Information given START
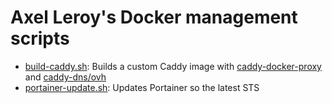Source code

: # Axel Leroy's Docker management scripts

* [build-caddy.sh](build-caddy.sh): Builds a custom Caddy image with [caddy-docker-proxy](https://github.com/lucaslorentz/caddy-docker-proxy) and [caddy-dns/ovh](https://github.com/caddy-dns/ovh)
* [portainer-update.sh](portainer-update.sh): Updates Portainer so the latest STS
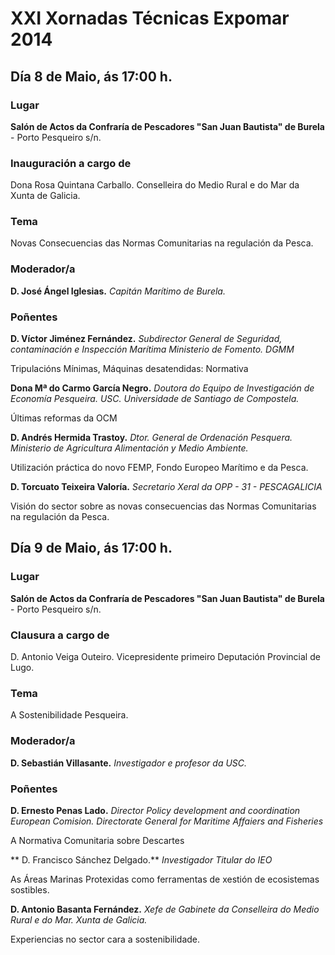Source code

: # XXI Xornadas Técnicas Expomar 2014

## Día 8 de Maio, ás 17:00 h.

### Lugar

**Salón de Actos da Confraría de Pescadores "San Juan Bautista" de Burela** - Porto Pesqueiro s/n.

### Inauguración a cargo de

Dona Rosa Quintana Carballo. Conselleira do Medio
Rural e do Mar da Xunta de Galicia.

### Tema

Novas Consecuencias das Normas Comunitarias na
regulación da Pesca.

### Moderador/a

**D. José Ángel Iglesias.**
*Capitán Marítimo de Burela.*

### Poñentes

**D. Víctor Jiménez Fernández.**
*Subdirector General de Seguridad, contaminación e Inspección Marítima Ministerio de Fomento. DGMM*

Tripulacións Mínimas, Máquinas desatendidas: Normativa

**Dona Mª do Carmo García Negro.**
*Doutora do Equipo de Investigación de Economía Pesqueira. USC. Universidade de Santiago de Compostela.*

Últimas reformas da OCM

**D. Andrés Hermida Trastoy.**
*Dtor. General de Ordenación Pesquera. Ministerio de Agricultura Alimentación y Medio Ambiente.*

Utilización práctica do novo FEMP, Fondo Europeo Marítimo e da Pesca.

**D. Torcuato Teixeira Valoría.**
*Secretario Xeral da OPP - 31 - PESCAGALICIA*

Visión do sector sobre as novas consecuencias das
Normas Comunitarias na regulación da Pesca.


## Día 9 de Maio, ás 17:00 h.

### Lugar

**Salón de Actos da Confraría de Pescadores "San Juan Bautista" de Burela** - Porto Pesqueiro s/n.

### Clausura a cargo de

D. Antonio Veiga Outeiro. Vicepresidente primeiro
Deputación Provincial de Lugo.

### Tema

A Sostenibilidade Pesqueira.

### Moderador/a

**D. Sebastián Villasante.**
*Investigador e profesor da USC.*

### Poñentes

**D. Ernesto Penas Lado.**
*Director Policy development and coordination European Comision. Directorate General for Maritime Affaiers and Fisheries*

A Normativa Comunitaria sobre Descartes

** D. Francisco Sánchez Delgado.**
*Investigador Titular do IEO*

As Áreas Marinas Protexidas como ferramentas de
xestión de ecosistemas sostibles.

**D. Antonio Basanta Fernández.**
*Xefe de Gabinete da Conselleira do Medio Rural e do Mar. Xunta de Galicia.*

Experiencias no sector cara a sostenibilidade.
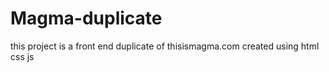 # Magma-duplicate
this project is a front end duplicate of thisismagma.com created using html css js
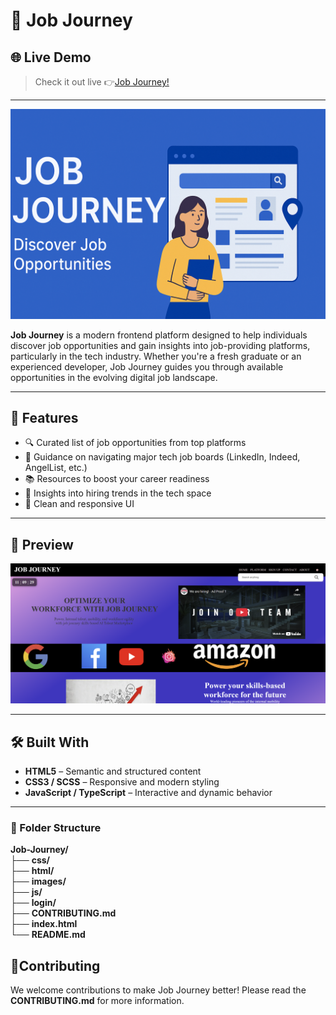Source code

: # 🚀 Job Journey

## 🌐 Live Demo

>Check it out live 👉[Job Journey!](https://sandeepsingh-sidhu.github.io/Job_Journey/)

---

![Job Journey Banner](images/banner.png)

**Job Journey** is a modern frontend platform designed to help individuals discover job opportunities and gain insights into job-providing platforms, particularly in the tech industry. Whether you're a fresh graduate or an experienced developer, Job Journey guides you through available opportunities in the evolving digital job landscape.

---

## 🌟 Features

- 🔍 Curated list of job opportunities from top platforms
- 🧭 Guidance on navigating major tech job boards (LinkedIn, Indeed, AngelList, etc.)
- 📚 Resources to boost your career readiness
- 💼 Insights into hiring trends in the tech space
- 🎨 Clean and responsive UI

---

## 📸 Preview

![Homepage Screenshot](images/homepage.png)

---

## 🛠️ Built With

- **HTML5** – Semantic and structured content
- **CSS3 / SCSS** – Responsive and modern styling
- **JavaScript / TypeScript** – Interactive and dynamic behavior

---

### 📌 Folder Structure
**Job-Journey/**<br>
├── **css/**<br>
├── **html/**<br>
├── **images/**<br>
├── **js/**<br>
├── **login/**<br>
├── **CONTRIBUTING.md**<br>
├── **index.html**<br>
└── **README.md**<br>

## **🤝Contributing**<br>
We welcome contributions to make Job Journey better! Please read the **CONTRIBUTING.md** for more information.
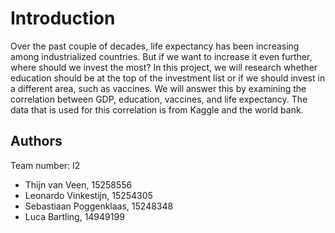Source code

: # Introduction

Over the past couple of decades, life expectancy has been increasing among industrialized countries. But if we want to increase it even further, where should we invest the most? In this project, we will research whether education should be at the top of the investment list or if we should invest in a different area, such as vaccines. We will answer this by examining the correlation between GDP, education, vaccines, and life expectancy. The data that is used for this correlation is from Kaggle and the world bank.

## Authors
Team number: I2

- Thijn van Veen, 15258556
- Leonardo Vinkestijn, 15254305
- Sebastiaan Poggenklaas, 15248348
- Luca Bartling, 14949199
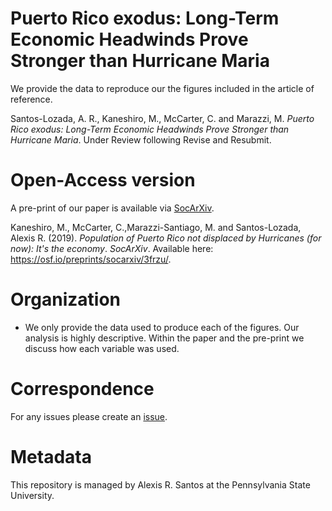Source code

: # Puerto Rico exodus: Long-Term Economic Headwinds Prove Stronger than Hurricane Maria
We provide the data to reproduce our the figures included in the article of reference. 

Santos-Lozada, A. R., Kaneshiro, M., McCarter, C. and Marazzi, M. *Puerto Rico exodus: Long-Term Economic Headwinds Prove Stronger than Hurricane Maria*. Under Review following Revise and Resubmit. 

# Open-Access version 
A pre-print of our paper is available via [SocArXiv](https://socopen.org/). 

Kaneshiro, M., McCarter, C.,Marazzi-Santiago, M. and Santos-Lozada, Alexis R. (2019). *Population of Puerto Rico not displaced by Hurricanes (for now): It's the economy*. *SocArXiv*. Available here: https://osf.io/preprints/socarxiv/3frzu/. 

# Organization 
* We only provide the data used to produce each of the figures. Our analysis is highly descriptive. Within the paper and the pre-print we discuss how each variable was used. 

# Correspondence
For any issues please create an [issue](https://github.com/alexisrsantos/itstheeconomy_pr/issues). 

# Metadata
This repository is managed by Alexis R. Santos at the Pennsylvania State University. 

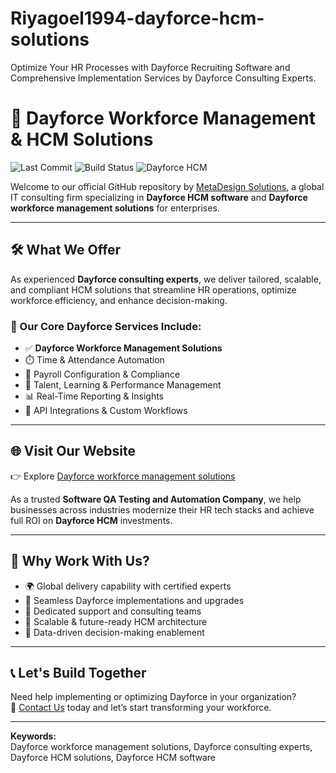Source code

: # Riyagoel1994-dayforce-hcm-solutions
Optimize Your HR Processes with Dayforce Recruiting Software and Comprehensive Implementation Services by Dayforce Consulting Experts.

# 🧠 Dayforce Workforce Management & HCM Solutions

![Last Commit](https://img.shields.io/github/last-commit/Riyagoel1994/dayforce-hcm-solutions)
![Build Status](https://img.shields.io/badge/build-passing-brightgreen)
![Dayforce HCM](https://img.shields.io/badge/Dayforce-HCM-blue)

Welcome to our official GitHub repository by [MetaDesign Solutions](https://metadesignsolutions.com/), a global IT consulting firm specializing in **Dayforce HCM software** and **Dayforce workforce management solutions** for enterprises.

---

## 🛠️ What We Offer

As experienced **Dayforce consulting experts**, we deliver tailored, scalable, and compliant HCM solutions that streamline HR operations, optimize workforce efficiency, and enhance decision-making.

### 🔧 Our Core Dayforce Services Include:

- ✅ **Dayforce Workforce Management Solutions**
- ⏱️ Time & Attendance Automation
- 🧾 Payroll Configuration & Compliance
- 🧠 Talent, Learning & Performance Management
- 📊 Real-Time Reporting & Insights
- 🔗 API Integrations & Custom Workflows

---

## 🌐 Visit Our Website

👉 Explore [Dayforce workforce management solutions](https://metadesignsolutions.com/dayforce-workforce-management-solutions/)

As a trusted **Software QA Testing and Automation Company**, we help businesses across industries modernize their HR tech stacks and achieve full ROI on **Dayforce HCM** investments.

---

## 💼 Why Work With Us?

- 🌍 Global delivery capability with certified experts
- 🧩 Seamless Dayforce implementations and upgrades
- 🤝 Dedicated support and consulting teams
- 🔧 Scalable & future-ready HCM architecture
- 🎯 Data-driven decision-making enablement

---

## 📞 Let's Build Together

Need help implementing or optimizing Dayforce in your organization?  
📩 [Contact Us](https://metadesignsolutions.com/contactus/) today and let’s start transforming your workforce.

---

**Keywords:**  
Dayforce workforce management solutions, Dayforce consulting experts, Dayforce HCM solutions, Dayforce HCM software
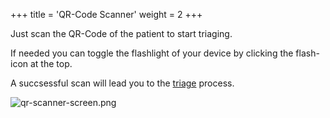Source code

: +++
title = 'QR-Code Scanner'
weight = 2
+++

Just scan the QR-Code of the patient to start triaging.

If needed you can toggle the flashlight of your device by clicking the flash-icon at the top.

A succsessful scan will lead you to the [triage](/triageSteps) process.

![qr-scanner-screen.png](/qr-scanner-screen.png)
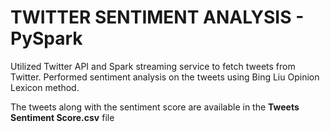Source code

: # TWITTER SENTIMENT ANALYSIS - PySpark
Utilized Twitter API and Spark streaming service to fetch tweets from Twitter. Performed sentiment analysis on the tweets using Bing Liu Opinion Lexicon method.  
  
The tweets along with the sentiment score are available in the <b>Tweets Sentiment Score.csv</b> file
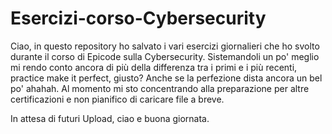 # Esercizi-corso-Cybersecurity

Ciao, in questo repository ho salvato i vari esercizi giornalieri che ho svolto durante il corso di Epicode sulla Cybersecurity.
Sistemandoli un po' meglio mi rendo conto ancora di più della differenza tra i primi e i più recenti, practice make it perfect, giusto?
Anche se la perfezione dista ancora un bel po' ahahah.
Al momento mi sto concentrando alla preparazione per altre certificazioni e non pianifico di caricare file a breve.

In attesa di futuri Upload, ciao e buona giornata.
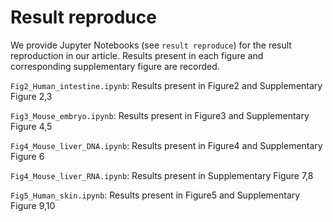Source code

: # Result reproduce

We provide Jupyter Notebooks (see `result reproduce`) for the result reproduction in our article.  Results present in each figure and corresponding supplementary figure are recorded.

`Fig2_Human_intestine.ipynb`: Results present in Figure2 and Supplementary Figure 2,3

`Fig3_Mouse_embryo.ipynb`: Results present in Figure3 and Supplementary Figure 4,5

`Fig4_Mouse_liver_DNA.ipynb`: Results present in Figure4 and Supplementary Figure 6

`Fig4_Mouse_liver_RNA.ipynb`: Results present in Supplementary Figure 7,8

`Fig5_Human_skin.ipynb`: Results present in Figure5 and Supplementary Figure 9,10

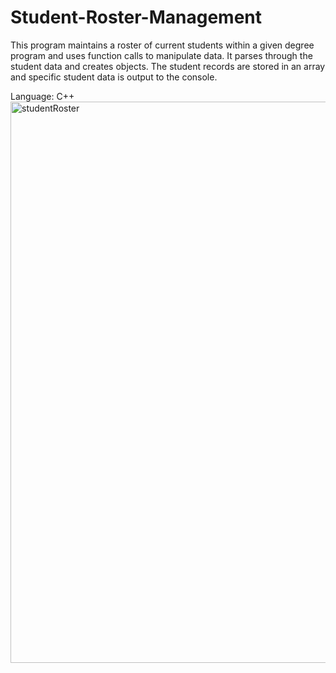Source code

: # Student-Roster-Management
This program maintains a roster of current students within a given degree program and uses function calls to manipulate data. It parses through the student data and creates objects. The student records are stored in an array and specific student data is output to the console.

Language: C++
<img width="898" alt="studentRoster" src="https://user-images.githubusercontent.com/84740121/140554669-c2c6e15c-810c-4306-8a62-5df7d55ca3e0.png">
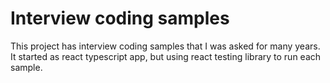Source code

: # Interview coding samples 
This project has interview coding samples that I was asked for many years.
It started as react typescript app, but using react testing library to run each sample.
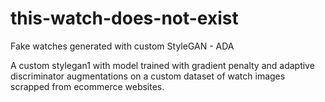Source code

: # this-watch-does-not-exist
Fake watches generated with custom StyleGAN - ADA

A custom stylegan1 with model trained with gradient penalty and adaptive discriminator augmentations on a custom dataset of watch images scrapped from ecommerce websites.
Information given END
### Your instructions
Across all the records above, find each line with "Antonio" in it and copy it.

### Solution for this task
D. Antonio Veiga Outeiro. Vicepresidente primeiro
**D. Antonio Basanta Fernández.**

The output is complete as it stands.